-------- MATERIALS PROVIDED --------
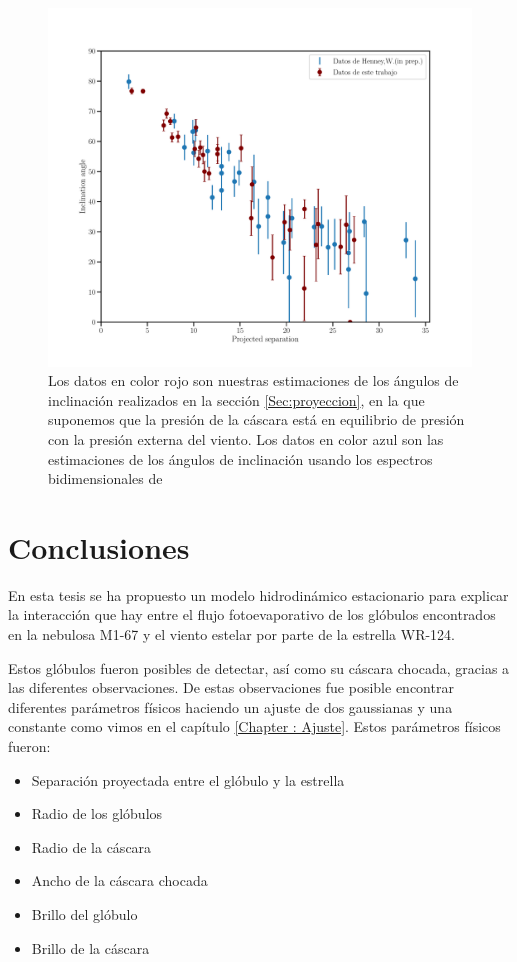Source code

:\documentclass{book}
\begin{document}
\begin{figure}[htb]
    \centering
    \includegraphics[width=\textwidth]{Nuevas imagenes finales/W_1.pdf}
    \caption{Los datos en color rojo son nuestras estimaciones de los ángulos de inclinación realizados en la sección \ref{Sec:proyeccion}, en la que suponemos que la presión de la cáscara está en equilibrio de presión con la presión externa del viento. Los datos en color azul son las estimaciones de los ángulos de inclinación usando los espectros bidimensionales de \cite{Zavala:2022}}
    \label{fig:ang_Will}
\end{figure}

\chapter{Conclusiones}

En esta tesis se ha propuesto un modelo hidrodinámico estacionario para explicar la interacción que hay entre el flujo fotoevaporativo de los glóbulos encontrados en la nebulosa M1-67 y el viento estelar por parte de la estrella WR-124. 

Estos glóbulos fueron posibles de detectar, así como su cáscara chocada, gracias a las diferentes observaciones. De estas observaciones fue posible encontrar diferentes parámetros físicos haciendo un ajuste de dos gaussianas y una constante como vimos en el capítulo \ref{Chapter : Ajuste}. Estos parámetros físicos fueron:

\begin{itemize}
    \item Separación proyectada entre el glóbulo y la estrella
    \item Radio de los glóbulos
    \item Radio de la cáscara
    \item Ancho de la cáscara chocada
    \item Brillo del glóbulo
    \item Brillo de la cáscara
\end{itemize}
\end{document}
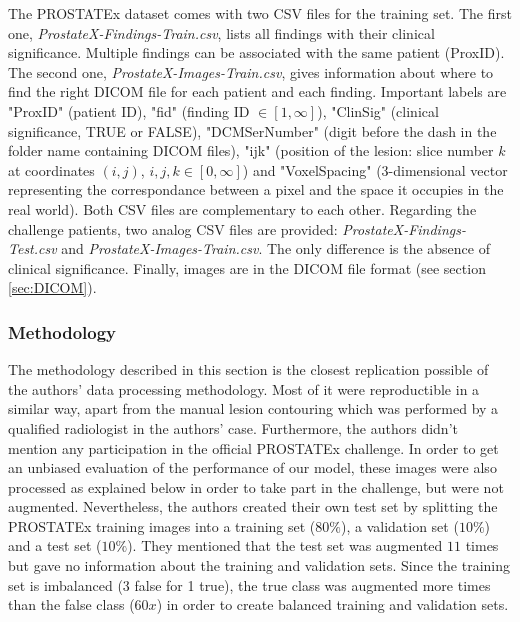 The PROSTATEx dataset comes with two CSV files for the training set. The first one, \textit{ProstateX-Findings-Train.csv}, lists all findings with their clinical significance. Multiple findings can be associated with the same patient (ProxID). The second one, \textit{ProstateX-Images-Train.csv}, gives information about where to find the right DICOM file for each patient and each finding. Important labels are "ProxID" (patient ID), "fid" (finding ID $\in [1,\infty]$), "ClinSig" (clinical significance, TRUE or FALSE), "DCMSerNumber" (digit before the dash in the folder name containing DICOM files), "ijk" (position of the lesion: slice number $k$ at coordinates $(i,j)$, $i,j,k \in [0,\infty]$) and "VoxelSpacing" (3-dimensional vector representing the correspondance between a pixel and the space it occupies in the real world). Both CSV files are complementary to each other. Regarding the challenge patients, two analog CSV files are provided: \textit{ProstateX-Findings-Test.csv} and \textit{ProstateX-Images-Train.csv}. The only difference is the absence of clinical significance. Finally, images are in the DICOM file format (see section \ref{sec:DICOM}). 


\subsubsection{Methodology}
The methodology described in this section is the closest replication possible of the authors' data processing methodology. Most of it were reproductible in a similar way, apart from the manual lesion contouring which was performed by a qualified radiologist in the authors' case. Furthermore, the authors didn't mention any participation in the official PROSTATEx challenge. In order to get an unbiased evaluation of the performance of our model, these images were also processed as explained below in order to take part in the challenge, but were not augmented. Nevertheless, the authors created their own test set by splitting the PROSTATEx training images into a training set ($80\%$), a validation set ($10\%$) and a test set ($10\%$). They mentioned that the test set was augmented $11$ times but gave no information about the training and validation sets. Since the training set is imbalanced (3 false for 1 true), the true class was augmented more times than the false class ($60x$) in order to create balanced training and validation sets. 


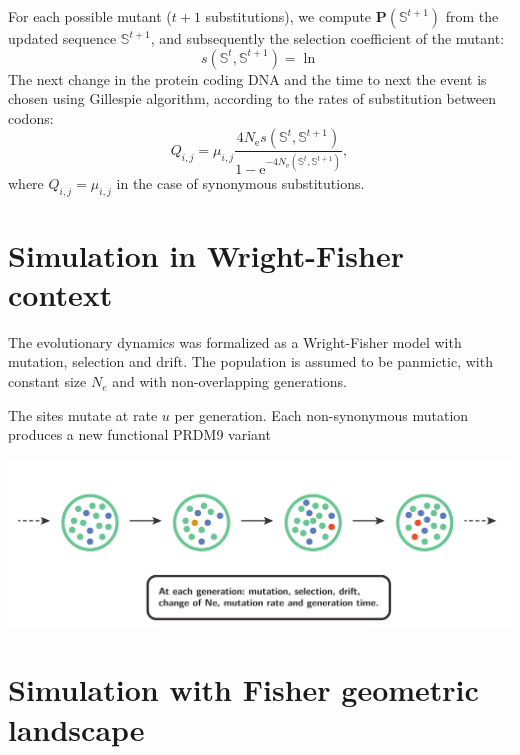 \documentclass{article}
\newcommand{\e}{\mathrm{e}}
\newcommand{\Ne}{N_{\mathrm{e}}}
\newcommand{\ci}{{i}}
\newcommand{\cj}{{j}}
\newcommand{\itoj}{\ci, \cj}
\newcommand{\submatrix}{Q}
\newcommand{\phenoGeo}{\bm{P}}
\begin{document}
For each possible mutant ($t+1$ substitutions), we compute $\phenoGeo\left(\mathbb{S}^{t+1}\right)$ from the updated sequence $\mathbb{S}^{t+1}$, and subsequently the selection coefficient of the mutant:
\begin{equation}
s \left( \mathbb{S}^{t},\mathbb{S}^{t+1}\right) = \ln 
\end{equation}
The next change in the protein coding DNA and the time to next the event is chosen using Gillespie algorithm, according to the rates of substitution between codons:
\begin{equation}
{\submatrix_{\itoj}} = \mu_{\itoj} \dfrac{4 \Ne s \left( \mathbb{S}^{t},\mathbb{S}^{t+1}\right)}{{1 - \e^{-4 \Ne \left( \mathbb{S}^{t},\mathbb{S}^{t+1}\right)} }}, 
\end{equation}
where ${\submatrix_{\itoj}} = \mu_{\itoj}$ in the case of synonymous substitutions.

\section{Simulation in Wright-Fisher context}

The evolutionary dynamics was formalized as a Wright-Fisher model with mutation, selection and drift. The population is assumed to be panmictic, with constant size $N_e$ and with non-overlapping generations. 

The sites mutate at rate $u$ per generation. Each non-synonymous mutation produces a new functional PRDM9 variant


\begin{center}
	\includegraphics[width=165mm] {artworks/ModelSimuPoly.pdf}
\end{center}

\section{Simulation with Fisher geometric landscape}
\end{document}
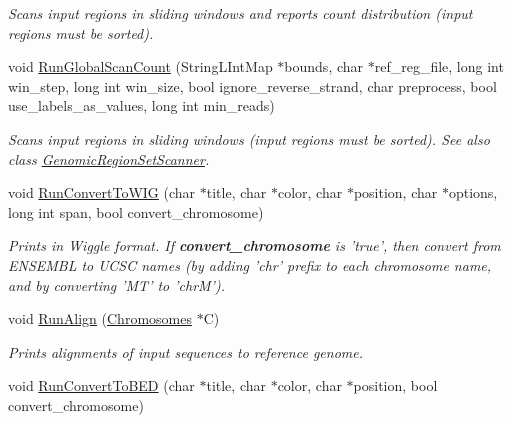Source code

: \begin{CompactItemize}
\begin{CompactList}\small\item\em Scans input regions in sliding windows and reports count distribution (input regions must be sorted). \item\end{CompactList}\item 
void \hyperlink{classGenomicRegionSet_45cac26bedec4d983127b93d2096f735}{RunGlobalScanCount} (StringLIntMap $\ast$bounds, char $\ast$ref\_\-reg\_\-file, long int win\_\-step, long int win\_\-size, bool ignore\_\-reverse\_\-strand, char preprocess, bool use\_\-labels\_\-as\_\-values, long int min\_\-reads)
\begin{CompactList}\small\item\em Scans input regions in sliding windows (input regions must be sorted). See also class \hyperlink{classGenomicRegionSetScanner}{GenomicRegionSetScanner}. \item\end{CompactList}\item 
\hypertarget{classGenomicRegionSet_6377c10b1e9903ff5ae3b0ff9fe20e4d}{
void \hyperlink{classGenomicRegionSet_6377c10b1e9903ff5ae3b0ff9fe20e4d}{RunConvertToWIG} (char $\ast$title, char $\ast$color, char $\ast$position, char $\ast$options, long int span, bool convert\_\-chromosome)}
\label{classGenomicRegionSet_6377c10b1e9903ff5ae3b0ff9fe20e4d}

\begin{CompactList}\small\item\em Prints in Wiggle format. If {\bf convert\_\-chromosome} is 'true', then convert from ENSEMBL to UCSC names (by adding 'chr' prefix to each chromosome name, and by converting 'MT' to 'chrM'). \item\end{CompactList}\item 
\hypertarget{classGenomicRegionSet_da3da7ef918c09867341cda32881d63e}{
void \hyperlink{classGenomicRegionSet_da3da7ef918c09867341cda32881d63e}{RunAlign} (\hyperlink{classChromosomes}{Chromosomes} $\ast$C)}
\label{classGenomicRegionSet_da3da7ef918c09867341cda32881d63e}

\begin{CompactList}\small\item\em Prints alignments of input sequences to reference genome. \item\end{CompactList}\item 
\hypertarget{classGenomicRegionSet_18669fb4dfdf1287aaf9cfceb8329cb5}{
void \hyperlink{classGenomicRegionSet_18669fb4dfdf1287aaf9cfceb8329cb5}{RunConvertToBED} (char $\ast$title, char $\ast$color, char $\ast$position, bool convert\_\-chromosome)}
\label{classGenomicRegionSet_18669fb4dfdf1287aaf9cfceb8329cb5}


\end{CompactItemize}
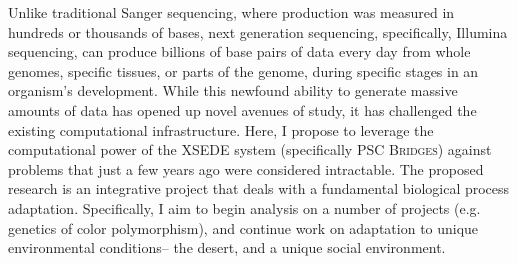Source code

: \documentclass[10.5pt]{article}
\begin{document}
\noindent
Unlike traditional Sanger sequencing, where production was measured in hundreds or thousands of bases, next generation sequencing, specifically, Illumina sequencing, can produce billions of base pairs of data every day from whole genomes, specific tissues, or parts of the genome, during specific stages in an organism’s development.  While this newfound ability to generate massive amounts of data has opened up novel avenues of study, it has challenged the existing computational infrastructure. Here, I propose to leverage the computational power of the XSEDE system (specifically PSC \textsc{Bridges}) against problems that just a few years ago were considered intractable.  The proposed research is an integrative project that deals with a fundamental biological process \textemdash adaptation. Specifically, I aim to begin analysis on a number of projects (e.g. genetics of color polymorphism), and continue work on adaptation to unique environmental conditions-- the desert, and a unique social environment.  \\
\end{document}
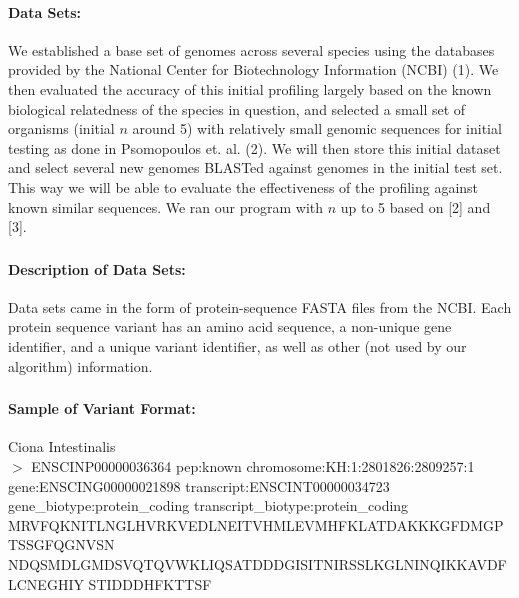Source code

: \documentclass[11pt, oneside]{article}
\begin{document}
\paragraph
{\bfseries Data Sets:} We established a base set of genomes across several species using the databases provided by the National Center for Biotechnology Information (NCBI) (1). We then evaluated the accuracy of this initial profiling largely based on the known biological relatedness of the species in question, and selected a small set of organisms (initial $n$ around 5) with relatively small genomic sequences for initial testing as done in Psomopoulos et. al. (2). We will then store this initial dataset and select several new genomes BLASTed against genomes in the initial test set. This way we will be able to evaluate the effectiveness of the profiling against known similar sequences. We ran our program with $n$ up to 5 based on [2] and [3].

\subsubsection{}
\paragraph
{\bfseries Description of Data Sets:} Data sets came in the form of protein-sequence FASTA files from the NCBI. Each protein sequence variant has an amino acid sequence, a non-unique gene identifier, and a unique variant identifier, as well as other (not used by our algorithm) information.

\subsubsection{}
\paragraph
{\bfseries Sample of Variant Format:} Ciona Intestinalis \\
$>$ ENSCINP00000036364 pep:known chromosome:KH:1:2801826:2809257:1 gene:ENSCING00000021898 transcript:ENSCINT00000034723 gene\_biotype:protein\_coding transcript\_biotype:protein\_coding MRVFQKNITLNGLHVRKVEDLNEITVHMLEVMHFKLATDAKKKGFDMGPTSSGFQGNVSN
NDQSMDLGMDSVQTQVWKLIQSATDDDGISITNIRSSLKGLNINQIKKAVDFLCNEGHIY
STIDDDHFKTTSF
\end{document}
--------
WORK TASK
Each line above with the string "size" in it should be located and copied.

EXERCISE RESPONSE
The evolutionary dynamics was formalized as a Wright-Fisher model with mutation, selection and drift. The population is assumed to be panmictic, with constant size $N_e$ and with non-overlapping generations. 
void \hyperlink{classGenomicRegionSet_45cac26bedec4d983127b93d2096f735}{RunGlobalScanCount} (StringLIntMap $\ast$bounds, char $\ast$ref\_\-reg\_\-file, long int win\_\-step, long int win\_\-size, bool ignore\_\-reverse\_\-strand, char preprocess, bool use\_\-labels\_\-as\_\-values, long int min\_\-reads)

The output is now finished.